TASK TO CARRY OUT
Work out how many lines in the material beneath contain "routes". Give only that number.
**** DATA UNDER STUDY
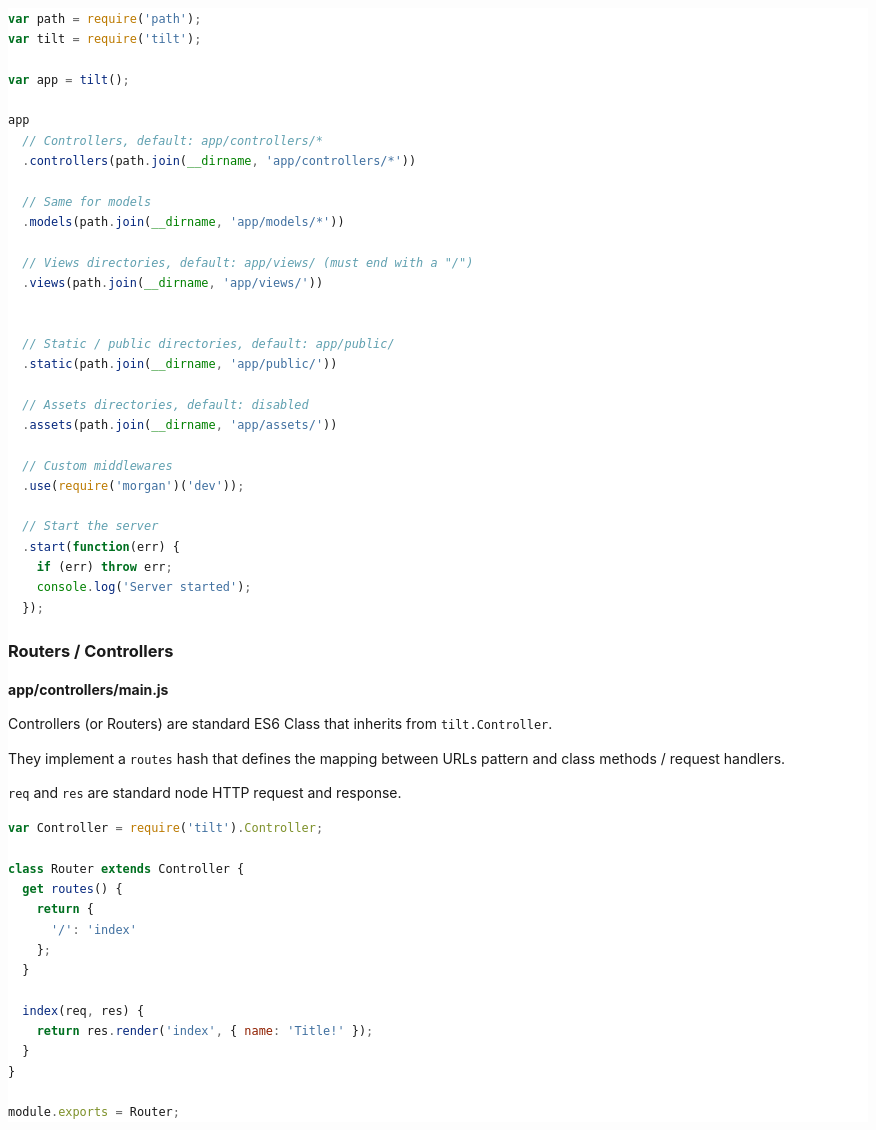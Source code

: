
 ```js
var path = require('path');
var tilt = require('tilt');

var app = tilt();

app
  // Controllers, default: app/controllers/*
  .controllers(path.join(__dirname, 'app/controllers/*'))

  // Same for models
  .models(path.join(__dirname, 'app/models/*'))

  // Views directories, default: app/views/ (must end with a "/")
  .views(path.join(__dirname, 'app/views/'))


  // Static / public directories, default: app/public/
  .static(path.join(__dirname, 'app/public/'))

  // Assets directories, default: disabled
  .assets(path.join(__dirname, 'app/assets/'))

  // Custom middlewares
  .use(require('morgan')('dev'));

  // Start the server
  .start(function(err) {
    if (err) throw err;
    console.log('Server started');
  });
```

### Routers / Controllers

**app/controllers/main.js**

Controllers (or Routers) are standard ES6 Class that inherits from `tilt.Controller`.

They implement a `routes` hash that defines the mapping between URLs pattern
and class methods / request handlers.

`req` and `res` are standard node HTTP request and response.

```js
var Controller = require('tilt').Controller;

class Router extends Controller {
  get routes() {
    return {
      '/': 'index'
    };
  }

  index(req, res) {
    return res.render('index', { name: 'Title!' });
  }
}

module.exports = Router;
```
********
ANSWER BELOW
2